Smart contracts are contracts that are encoded and stored in the blockchain. Smart contracts enable all parties to instantly confirm the result by automating the execution without the need for intermediaries of agreements. Here, what makes these contracts, which are closed to change and irrevocable, “smart” is that they are suitable for automation. Contracts that cannot be automated, in other words, cannot be executed by a computer program, would not be qualified as “smart”. The subject of a smart contract can only be things that can be digitalized. For example, electronic commitments or digital assets can be exchanged through Smart Contracts. The exchange of digital goods or the transfer of a certain amount of cryptocurrencies can be accomplished with smart contracts. Asset values that are not reflected in the digital environment, such as a house, a car, or a painting by a famous painter, can also be a subject of the smart contract by being converted into tokens.
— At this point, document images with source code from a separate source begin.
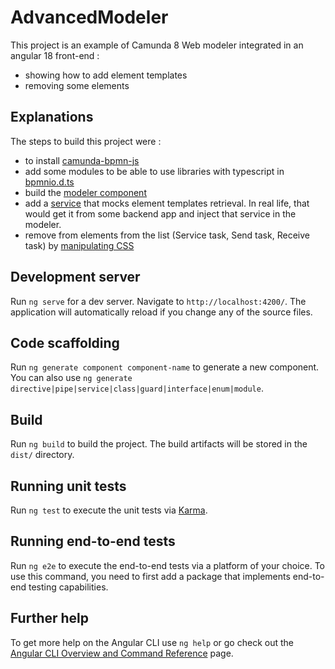 # AdvancedModeler

This project is an example of Camunda 8 Web modeler integrated in an angular 18 front-end :
- showing how to add element templates
- removing some elements 

## Explanations

The steps to build this project were :
- to install [camunda-bpmn-js](https://www.npmjs.com/package/camunda-bpmn-js)
- add some modules to be able to use libraries with typescript in [bpmnio.d.ts](src/bpmnio.d.ts)
- build the [modeler component](src/app/modeler/modeler.component.ts)
- add a [service](src/app/services/elementtemplates.service.ts) that mocks element templates retrieval. In real life, that would get it from some backend app and inject that service in the modeler.
- remove from elements from the list (Service task, Send task, Receive task) by [manipulating CSS](src/style.css#L25)

## Development server

Run `ng serve` for a dev server. Navigate to `http://localhost:4200/`. The application will automatically reload if you change any of the source files.

## Code scaffolding

Run `ng generate component component-name` to generate a new component. You can also use `ng generate directive|pipe|service|class|guard|interface|enum|module`.

## Build

Run `ng build` to build the project. The build artifacts will be stored in the `dist/` directory.

## Running unit tests

Run `ng test` to execute the unit tests via [Karma](https://karma-runner.github.io).

## Running end-to-end tests

Run `ng e2e` to execute the end-to-end tests via a platform of your choice. To use this command, you need to first add a package that implements end-to-end testing capabilities.

## Further help

To get more help on the Angular CLI use `ng help` or go check out the [Angular CLI Overview and Command Reference](https://angular.dev/tools/cli) page.
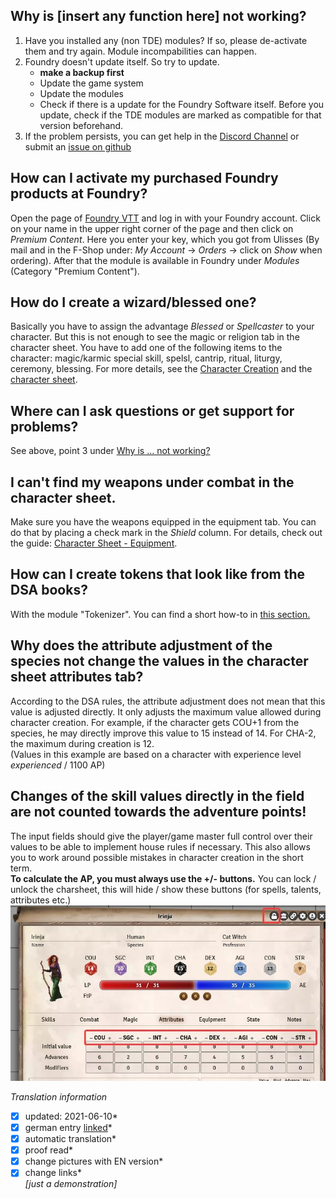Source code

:## Why is [insert any function here] not working?  

1. Have you installed any (non TDE) modules? If so, please de-activate them and try again. Module incompabilities can happen.
2. Foundry doesn't update itself. So try to update.  
	* **make a backup first**  
	* Update the game system  
	* Update the modules  
	* Check if there is a update for the Foundry Software itself. Before you update, check if the TDE modules are marked as compatible for that version beforehand. 
3. If the problem persists, you can get help in the [Discord Channel](https://discord.com/channels/170995199584108546/807029112215830588) or submit an [issue on github](https://github.com/Plushtoast/dsa5-foundryVTT/issues)

## How can I activate my purchased Foundry products at Foundry?
Open the page of [Foundry VTT](https://foundryvtt.com/) and log in with your Foundry account. Click on your name in the upper right corner of the page and then click on 
*Premium Content*. Here you enter your key, which you got from Ulisses (By mail and in the F-Shop under: *My Account* -> *Orders* -> click on *Show* when ordering). After that the module is available in Foundry under *Modules* (Category "Premium Content").

## How do I create a wizard/blessed one?
Basically you have to assign the advantage *Blessed* or *Spellcaster* to your character. But this is not enough to see the magic or religion tab in the character sheet. You have to add one of the following items to the character: magic/karmic special skill, spelsl, cantrip, ritual, liturgy, ceremony, blessing.
For more details, see the [Character Creation](en-character-creation) and the [character sheet](en-character-sheet).

## Where can I ask questions or get support for problems?
See above, point 3 under [Why is ... not working?](#why-is-insert-any-function-here-not-working)

## I can't find my weapons under combat in the character sheet.
Make sure you have the weapons equipped in the equipment tab. You can do that by placing a check mark in the *Shield* column. For details, check out the guide: [Character Sheet - Equipment](en-charactersheet#5-equipment).  

## How can I create tokens that look like from the DSA books?
With the module "Tokenizer". You can find a short how-to in [this section.](en-character-creation#11-portrait-and-token)

## Why does the attribute adjustment of the species not change the values in the character sheet attributes tab?
According to the DSA rules, the attribute adjustment does not mean that this value is adjusted directly. It only adjusts the maximum value allowed during character creation.
For example, if the character gets COU+1 from the species, he may directly improve this value to 15 instead of 14. For CHA-2, the maximum during creation is 12.  
(Values in this example are based on a character with experience level *experienced* / 1100 AP)

## Changes of the skill values directly in the field are not counted towards the adventure points!
The input fields should give the player/game master full control over their values to be able to implement house rules if necessary. This also allows you to work around possible mistakes in character creation in the short term.  
**To calculate the AP, you must always use the +/- buttons.** You can lock / unlock the charsheet, this will hide / show these buttons (for spells, talents, attributes etc.)  
![lock and unlock](images/en-faq-01.jpg)


*Translation information*  
*[x] updated: 2021-06-10*  
*[x] german entry [linked](de/de-FAQ.md)*  
*[x] automatic translation*  
*[x] proof read*  
*[x] change pictures with EN version*
*[x] change links*  
*[just a demonstration]*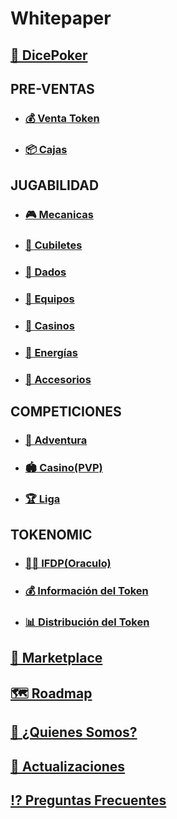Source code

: # Whitepaper

## [🎲 DicePoker](/presentation.md)

## **PRE-VENTAS**

- ### [💰 Venta Token](/ventatoken.md)

- ### [📦 Cajas](/box.md)

## **JUGABILIDAD**

- ### [🎮 Mecanicas](/gameplay.md)

- ### [🥃 Cubiletes](/dicecup.md)

- ### [🎲 Dados](/box.md)

- ### [💎 Equipos](/box.md)

- ### [🎰 Casinos](/diceroom.md)

- ### [🔋 Energías](/box.md)

- ### [🧩 Accesorios](/box.md)

## **COMPETICIONES**

- ### [🤜 Adventura](/box.md)

- ### [🏟 Casino(PVP)](/pvp.md)

- ### [🏆 Liga](/box.md)

## **TOKENOMIC**

- ### [👮🏻 IFDP(Oraculo)](/oracle.md)

- ### [💰 Información del Token](/infotoken.md)

- ### [📊 Distribución del Token](/distributiontoken.md)

## [🏬 Marketplace](/marketplace.md)

## [🗺 Roadmap](/box.md)

## [👥 ¿Quienes Somos?](/box.md)

## [🔄 Actualizaciones](/actualization.md)

## [⁉️ Preguntas Frecuentes](/faqs.md)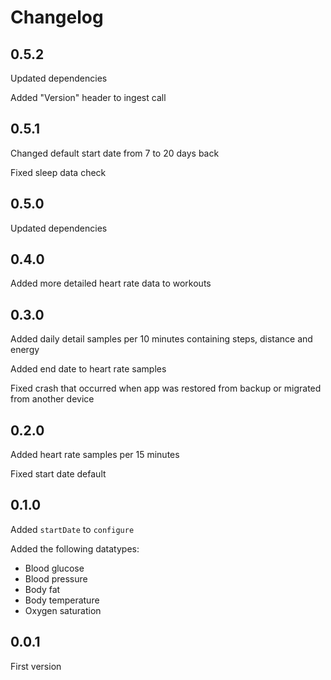# Changelog

## 0.5.2

Updated dependencies

Added "Version" header to ingest call

## 0.5.1

Changed default start date from 7 to 20 days back

Fixed sleep data check

## 0.5.0

Updated dependencies

## 0.4.0

Added more detailed heart rate data to workouts

## 0.3.0

Added daily detail samples per 10 minutes containing steps, distance and energy

Added end date to heart rate samples

Fixed crash that occurred when app was restored from backup or migrated from another device

## 0.2.0

Added heart rate samples per 15 minutes

Fixed start date default

## 0.1.0

Added `startDate` to `configure`

Added the following datatypes:

- Blood glucose
- Blood pressure
- Body fat
- Body temperature
- Oxygen saturation

## 0.0.1

First version
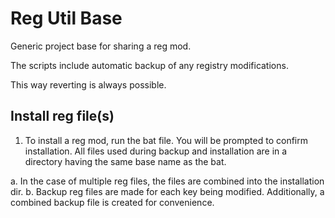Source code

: # Reg Util Base

Generic project base for sharing a reg mod.

The scripts include automatic backup of any registry modifications.

This way reverting is always possible.

## Install reg file(s)

1. To install a reg mod, run the bat file. You will be prompted to confirm installation.
All files used during backup and installation are in a directory having the same base name as the bat.

a. In the case of multiple reg files, the files are combined into the installation dir.
b. Backup reg files are made for each key being modified.  Additionally, a combined backup file is created for convenience.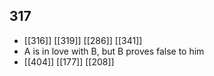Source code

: ## 317
- [[316]] [[319]] [[286]] [[341]] 
- A is in love with B, but B proves false to him
- [[404]] [[177]] [[208]] 

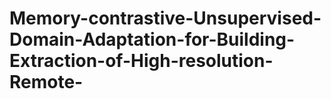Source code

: # Memory-contrastive-Unsupervised-Domain-Adaptation-for-Building-Extraction-of-High-resolution-Remote-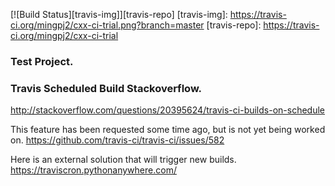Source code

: [![Build Status][travis-img]][travis-repo]
[travis-img]:  https://travis-ci.org/mingpj2/cxx-ci-trial.png?branch=master
[travis-repo]: https://travis-ci.org/mingpj2/cxx-ci-trial

### Test Project.


### Travis Scheduled Build Stackoverflow.

http://stackoverflow.com/questions/20395624/travis-ci-builds-on-schedule

This feature has been requested some time ago, but is not yet being worked on. https://github.com/travis-ci/travis-ci/issues/582

Here is an external solution that will trigger new builds. https://traviscron.pythonanywhere.com/


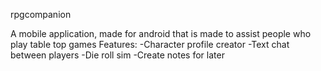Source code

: rpgcompanion

A mobile application, made for android that is made to assist people who play table top games
Features:
-Character profile creator
-Text chat between players 
-Die roll sim
-Create notes for later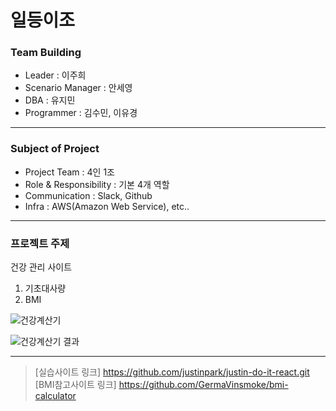 # 일등이조

### Team Building
* Leader  : 이주희
* Scenario Manager : 안세영
* DBA : 유지민
* Programmer : 김수민, 이유경

***

### Subject of Project
+ Project Team : 4인 1조
+ Role & Responsibility : 기본 4개 역할
+ Communication : Slack, Github
+ Infra : AWS(Amazon Web Service), etc..

***

### 프로젝트 주제
건강 관리 사이트
1. 기초대사량
2. BMI

![건강계산기](https://user-images.githubusercontent.com/95954000/163814637-d5e86e35-ffab-4873-9271-a4b746f60c66.png)

![건강계산기 결과](https://user-images.githubusercontent.com/86606660/163813726-8abacf12-8509-4c88-b1f5-943a7e6014b0.png)

***
> [실습사이트 링크] https://github.com/justinpark/justin-do-it-react.git 
> [BMI참고사이트 링크] https://github.com/GermaVinsmoke/bmi-calculator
Another face of automation is that smart contracts are based on an “if…then” logic. Therefore, the conditions that must be fulfilled for the smart contract code to be executed must be digitally auditable as true or false. For this reason, the existence of open-ended, unclear, and ambiguous notions on the smart contract can cause problems since the smart contract code cannot audit these.
The parameters of computer codes are precise; There is only one true or false. In this sense, smart contracts are also based on smart contract code, which is clear and precise. As a piece of code, the Smart Contract executes commands or instructions on the computer program exactly. Input X always produces output Y. In this sense, smart contracts are deterministic programs. If an issue is not explicitly embedded into the smart contract code, it cannot be considered by the smart contract. Since smart contracts are based on logic rules and mathematical formulas, they consist of code that is not open to interpretation.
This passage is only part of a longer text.